▶ [The data]
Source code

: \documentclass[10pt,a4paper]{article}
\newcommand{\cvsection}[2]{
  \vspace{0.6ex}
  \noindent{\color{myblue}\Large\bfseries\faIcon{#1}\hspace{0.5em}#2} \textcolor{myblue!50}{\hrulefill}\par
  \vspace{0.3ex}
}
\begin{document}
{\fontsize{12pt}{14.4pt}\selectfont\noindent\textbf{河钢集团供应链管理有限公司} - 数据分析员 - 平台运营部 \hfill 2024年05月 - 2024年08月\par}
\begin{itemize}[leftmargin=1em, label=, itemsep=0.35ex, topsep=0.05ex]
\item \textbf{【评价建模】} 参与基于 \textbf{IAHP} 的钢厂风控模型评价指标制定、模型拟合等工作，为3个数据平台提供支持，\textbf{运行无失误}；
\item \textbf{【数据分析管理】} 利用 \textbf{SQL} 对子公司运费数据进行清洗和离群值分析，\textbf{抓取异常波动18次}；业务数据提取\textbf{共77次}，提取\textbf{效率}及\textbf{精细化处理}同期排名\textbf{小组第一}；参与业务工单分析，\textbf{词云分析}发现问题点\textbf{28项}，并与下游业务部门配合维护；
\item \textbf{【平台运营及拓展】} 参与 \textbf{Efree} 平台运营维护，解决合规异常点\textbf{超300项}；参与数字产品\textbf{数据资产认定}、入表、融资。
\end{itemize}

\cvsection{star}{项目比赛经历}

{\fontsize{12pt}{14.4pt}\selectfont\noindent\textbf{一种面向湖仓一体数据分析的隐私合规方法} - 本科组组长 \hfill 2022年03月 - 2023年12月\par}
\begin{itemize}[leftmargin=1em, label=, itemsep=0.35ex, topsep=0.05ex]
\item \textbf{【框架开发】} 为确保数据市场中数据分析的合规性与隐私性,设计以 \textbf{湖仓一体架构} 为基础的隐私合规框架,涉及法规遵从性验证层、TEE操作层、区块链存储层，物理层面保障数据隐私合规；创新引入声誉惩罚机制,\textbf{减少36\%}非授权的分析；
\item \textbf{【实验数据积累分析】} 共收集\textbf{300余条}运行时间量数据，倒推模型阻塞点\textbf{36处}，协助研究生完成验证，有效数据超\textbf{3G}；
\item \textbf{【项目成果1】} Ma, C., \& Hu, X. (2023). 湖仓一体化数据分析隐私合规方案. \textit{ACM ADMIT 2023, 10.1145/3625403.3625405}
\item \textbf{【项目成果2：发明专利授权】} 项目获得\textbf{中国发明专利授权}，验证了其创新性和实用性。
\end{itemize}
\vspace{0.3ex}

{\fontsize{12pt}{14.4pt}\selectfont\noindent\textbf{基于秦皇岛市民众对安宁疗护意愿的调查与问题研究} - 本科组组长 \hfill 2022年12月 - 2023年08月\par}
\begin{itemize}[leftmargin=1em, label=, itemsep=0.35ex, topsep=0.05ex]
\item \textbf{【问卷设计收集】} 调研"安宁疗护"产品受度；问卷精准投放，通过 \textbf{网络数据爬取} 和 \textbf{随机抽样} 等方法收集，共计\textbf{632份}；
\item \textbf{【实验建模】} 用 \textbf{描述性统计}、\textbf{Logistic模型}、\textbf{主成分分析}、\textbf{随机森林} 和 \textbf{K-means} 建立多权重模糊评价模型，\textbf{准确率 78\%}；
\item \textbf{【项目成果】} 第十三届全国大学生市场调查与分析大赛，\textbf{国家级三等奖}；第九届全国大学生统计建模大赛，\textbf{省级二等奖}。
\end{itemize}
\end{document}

▶ [Your instructions] An exact transcription of the data above is required.

▶ [Task solution]
Source code

: \documentclass[10pt,a4paper]{article}
\newcommand{\cvsection}[2]{
  \vspace{0.6ex}
  \noindent{\color{myblue}\Large\bfseries\faIcon{#1}\hspace{0.5em}#2} \textcolor{myblue!50}{\hrulefill}\par
  \vspace{0.3ex}
}
\begin{document}
{\fontsize{12pt}{14.4pt}\selectfont\noindent\textbf{河钢集团供应链管理有限公司} - 数据分析员 - 平台运营部 \hfill 2024年05月 - 2024年08月\par}
\begin{itemize}[leftmargin=1em, label=, itemsep=0.35ex, topsep=0.05ex]
\item \textbf{【评价建模】} 参与基于 \textbf{IAHP} 的钢厂风控模型评价指标制定、模型拟合等工作，为3个数据平台提供支持，\textbf{运行无失误}；
\item \textbf{【数据分析管理】} 利用 \textbf{SQL} 对子公司运费数据进行清洗和离群值分析，\textbf{抓取异常波动18次}；业务数据提取\textbf{共77次}，提取\textbf{效率}及\textbf{精细化处理}同期排名\textbf{小组第一}；参与业务工单分析，\textbf{词云分析}发现问题点\textbf{28项}，并与下游业务部门配合维护；
\item \textbf{【平台运营及拓展】} 参与 \textbf{Efree} 平台运营维护，解决合规异常点\textbf{超300项}；参与数字产品\textbf{数据资产认定}、入表、融资。
\end{itemize}

\cvsection{star}{项目比赛经历}

{\fontsize{12pt}{14.4pt}\selectfont\noindent\textbf{一种面向湖仓一体数据分析的隐私合规方法} - 本科组组长 \hfill 2022年03月 - 2023年12月\par}
\begin{itemize}[leftmargin=1em, label=, itemsep=0.35ex, topsep=0.05ex]
\item \textbf{【框架开发】} 为确保数据市场中数据分析的合规性与隐私性,设计以 \textbf{湖仓一体架构} 为基础的隐私合规框架,涉及法规遵从性验证层、TEE操作层、区块链存储层，物理层面保障数据隐私合规；创新引入声誉惩罚机制,\textbf{减少36\%}非授权的分析；
\item \textbf{【实验数据积累分析】} 共收集\textbf{300余条}运行时间量数据，倒推模型阻塞点\textbf{36处}，协助研究生完成验证，有效数据超\textbf{3G}；
\item \textbf{【项目成果1】} Ma, C., \& Hu, X. (2023). 湖仓一体化数据分析隐私合规方案. \textit{ACM ADMIT 2023, 10.1145/3625403.3625405}
\item \textbf{【项目成果2：发明专利授权】} 项目获得\textbf{中国发明专利授权}，验证了其创新性和实用性。
\end{itemize}
\vspace{0.3ex}

{\fontsize{12pt}{14.4pt}\selectfont\noindent\textbf{基于秦皇岛市民众对安宁疗护意愿的调查与问题研究} - 本科组组长 \hfill 2022年12月 - 2023年08月\par}
\begin{itemize}[leftmargin=1em, label=, itemsep=0.35ex, topsep=0.05ex]
\item \textbf{【问卷设计收集】} 调研"安宁疗护"产品受度；问卷精准投放，通过 \textbf{网络数据爬取} 和 \textbf{随机抽样} 等方法收集，共计\textbf{632份}；
\item \textbf{【实验建模】} 用 \textbf{描述性统计}、\textbf{Logistic模型}、\textbf{主成分分析}、\textbf{随机森林} 和 \textbf{K-means} 建立多权重模糊评价模型，\textbf{准确率 78\%}；
\item \textbf{【项目成果】} 第十三届全国大学生市场调查与分析大赛，\textbf{国家级三等奖}；第九届全国大学生统计建模大赛，\textbf{省级二等奖}。
\end{itemize}
\end{document}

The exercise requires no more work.